Larry’s 1-minute CBS News Tech Talk segment on IBPA conference

I was fascinated by the panel titled “Bias-Based Bullying and Cyberbullying Since 2014,” given all the anecdotal reports of bullying and harassment before and after the 2016 election as well as recent hate-related events such as the neo-Nazi march in Charlottesville. Englander and her colleagues from the Massachusetts Aggression Reduction Center, Meghan McCoy and Alex Trahnstrom, showed data suggesting that “bias-based incidents seem to be increasing in the U.S.,” just as bullying incidences not associated with bias are decreasing. The researchers didn’t pin this observation on any people or events, and it’s important to point out that correlation doesn’t equal causation, but their data tracks with an unscientific yet interesting survey report from the Southern Poverty Law Center called “The Trump Effect: The Impact of The 2016 Presidential Election on Our Nation’s Schools,” which found that “Ninety percent of educators report that school climate has been negatively affected,” based on an online survey of more than 10,000 educators. That survey also found that eight in 10 educators “report heightened anxiety on the part of marginalized students, including immigrants, Muslims, African Americans and LGBT students.” The report cautions that its results “are not scientific,” and that “those who responded may have been more likely to perceive problems than those who did not.”

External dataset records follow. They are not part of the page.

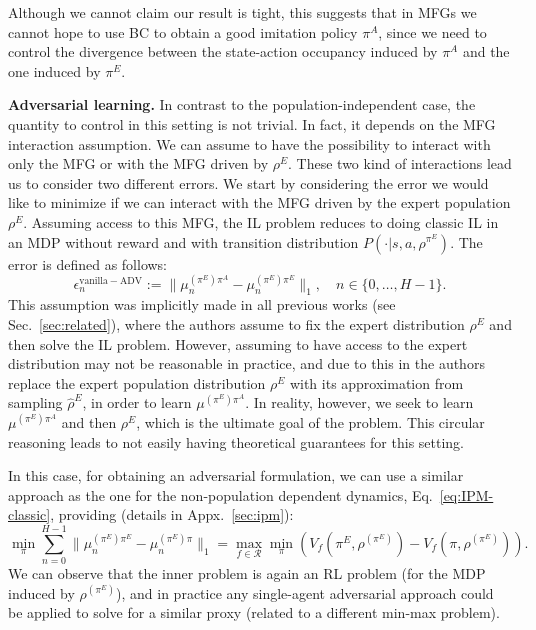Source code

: \documentclass{article}
\begin{document}
Although we cannot claim our result is tight, this suggests that in MFGs we cannot hope to use BC to obtain a good imitation policy $\pi^A$, since we need to control the divergence between the state-action occupancy induced by $\pi^A$ and the one induced by $\pi^E$. 

\textbf{Adversarial learning.}
In contrast to the population-independent case, the quantity to control in this setting is not trivial.
In fact, it depends on the MFG interaction assumption. We can assume to have the possibility to interact with only the MFG or with the MFG driven by $\rho^E$. These two kind of interactions lead us to consider two different errors. 
We start by considering the error we would like to minimize if we can interact with the MFG driven by the expert population $\rho^E$. Assuming access to this MFG, the IL problem reduces to doing classic IL in an MDP without reward and with transition distribution $P(\cdot|s,a,\rho^{\pi^E})$. The error is defined as follows:
\begin{equation}
\epsilon_n^{\mathrm{vanilla-ADV}} := \|\mu_n^{(\pi^E)\pi^A}-\mu_n^{(\pi^E)\pi^E}\|_1, \quad n\in\{0,\dots,H-1\}.
\end{equation}
This assumption was implicitly made in all previous works  (see Sec.~\ref{sec:related}), where the authors assume to fix the expert distribution $\rho^E$ and then solve the IL problem. 
However, assuming to have access to the expert distribution may not be 
reasonable in practice, and due to this in \cite{chen2021adversarial, chen2022individual} the authors replace the expert population distribution $\rho^E$ with its approximation from sampling $\hat{\rho}^E$, in order to learn $\mu^{(\pi^E)\pi^A}$. 
In reality, however, we seek to learn $\mu^{(\pi^E)\pi^A}$ and then $\rho^E$, which is the ultimate goal of the problem. 
This circular reasoning leads to not easily having theoretical guarantees for this setting. 

In this case, for obtaining an adversarial formulation, we can use a similar approach as the one for the non-population dependent dynamics, Eq.~\eqref{eq:IPM-classic}, providing (details in Appx.~\ref{sec:ipm}):
\begin{equation}
    \min_\pi \sum_{n=0}^{H-1}\|\mu_n^{(\pi^E)\pi^{E}} - \mu_n^{(\pi^E)\pi}\|_1 = \max_{f\in\mathcal{R}} \min_\pi (V_f(\pi^E, \rho^{(\pi^E)}) - V_f(\pi, \rho^{(\pi^E)})).
\end{equation}
We can observe that the inner problem is again an RL problem (for the MDP induced by $\rho^{(\pi^E)}$), and in practice any single-agent adversarial approach could be applied to solve for a similar proxy (related to a different min-max problem).
\end{document}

I’m hoping to see some scientific research to confirm or refute any connection between recent national events and youth bullying, but my takeaway from the conference is that “climate” matters, and by climate, I mean storms of discontent and divisiveness that affect us all. I also learned that bullying, including cyberbullying overall, is not rising to epidemic proportions,  but continues to remain a serious problem, especially for marginalized groups and others whose “difference” makes them targets.